++++ SUPPLIED INFORMATION ++++

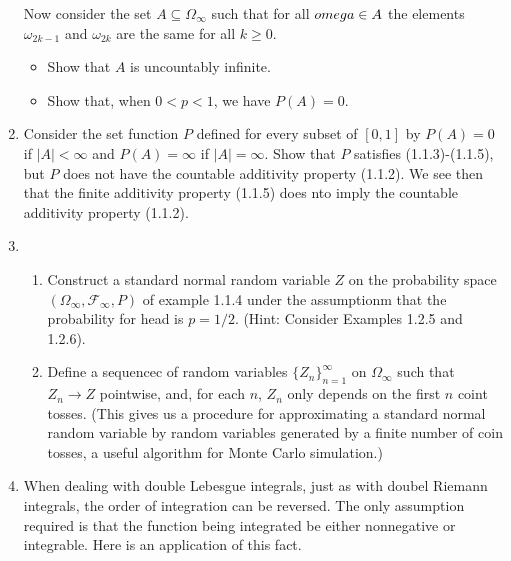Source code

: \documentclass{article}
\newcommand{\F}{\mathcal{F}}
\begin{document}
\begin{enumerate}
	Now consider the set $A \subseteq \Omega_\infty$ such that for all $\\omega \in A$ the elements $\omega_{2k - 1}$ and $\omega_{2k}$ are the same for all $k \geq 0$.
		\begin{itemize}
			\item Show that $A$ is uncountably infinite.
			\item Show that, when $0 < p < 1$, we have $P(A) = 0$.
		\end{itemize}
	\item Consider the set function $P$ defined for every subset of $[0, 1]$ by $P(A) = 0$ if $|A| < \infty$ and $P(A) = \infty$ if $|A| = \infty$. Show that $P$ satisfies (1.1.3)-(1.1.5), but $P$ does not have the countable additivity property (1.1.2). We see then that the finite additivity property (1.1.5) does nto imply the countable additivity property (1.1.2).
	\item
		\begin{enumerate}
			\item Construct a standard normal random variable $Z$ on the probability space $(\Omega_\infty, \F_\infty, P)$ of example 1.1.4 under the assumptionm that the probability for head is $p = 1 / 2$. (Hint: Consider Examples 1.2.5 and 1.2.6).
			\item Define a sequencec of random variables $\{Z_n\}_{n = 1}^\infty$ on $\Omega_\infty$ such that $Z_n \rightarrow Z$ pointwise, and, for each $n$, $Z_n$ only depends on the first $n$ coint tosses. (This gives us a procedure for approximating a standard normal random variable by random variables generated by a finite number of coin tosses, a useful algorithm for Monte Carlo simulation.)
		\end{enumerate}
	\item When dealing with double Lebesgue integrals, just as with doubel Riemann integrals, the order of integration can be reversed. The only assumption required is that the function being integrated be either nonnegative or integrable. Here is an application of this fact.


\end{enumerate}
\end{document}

++++

▶ [YOUR GOAL]: Copy the whole of the material above exactly, and exclude every picture.

▶ [RESPONSE BOX]:
Source code

: \documentclass{article}
\newcommand{\F}{\mathcal{F}}
\begin{document}
\begin{enumerate}
	Now consider the set $A \subseteq \Omega_\infty$ such that for all $\\omega \in A$ the elements $\omega_{2k - 1}$ and $\omega_{2k}$ are the same for all $k \geq 0$.
		\begin{itemize}
			\item Show that $A$ is uncountably infinite.
			\item Show that, when $0 < p < 1$, we have $P(A) = 0$.
		\end{itemize}
	\item Consider the set function $P$ defined for every subset of $[0, 1]$ by $P(A) = 0$ if $|A| < \infty$ and $P(A) = \infty$ if $|A| = \infty$. Show that $P$ satisfies (1.1.3)-(1.1.5), but $P$ does not have the countable additivity property (1.1.2). We see then that the finite additivity property (1.1.5) does nto imply the countable additivity property (1.1.2).
	\item
		\begin{enumerate}
			\item Construct a standard normal random variable $Z$ on the probability space $(\Omega_\infty, \F_\infty, P)$ of example 1.1.4 under the assumptionm that the probability for head is $p = 1 / 2$. (Hint: Consider Examples 1.2.5 and 1.2.6).
			\item Define a sequencec of random variables $\{Z_n\}_{n = 1}^\infty$ on $\Omega_\infty$ such that $Z_n \rightarrow Z$ pointwise, and, for each $n$, $Z_n$ only depends on the first $n$ coint tosses. (This gives us a procedure for approximating a standard normal random variable by random variables generated by a finite number of coin tosses, a useful algorithm for Monte Carlo simulation.)
		\end{enumerate}
	\item When dealing with double Lebesgue integrals, just as with doubel Riemann integrals, the order of integration can be reversed. The only assumption required is that the function being integrated be either nonnegative or integrable. Here is an application of this fact.


\end{enumerate}
\end{document}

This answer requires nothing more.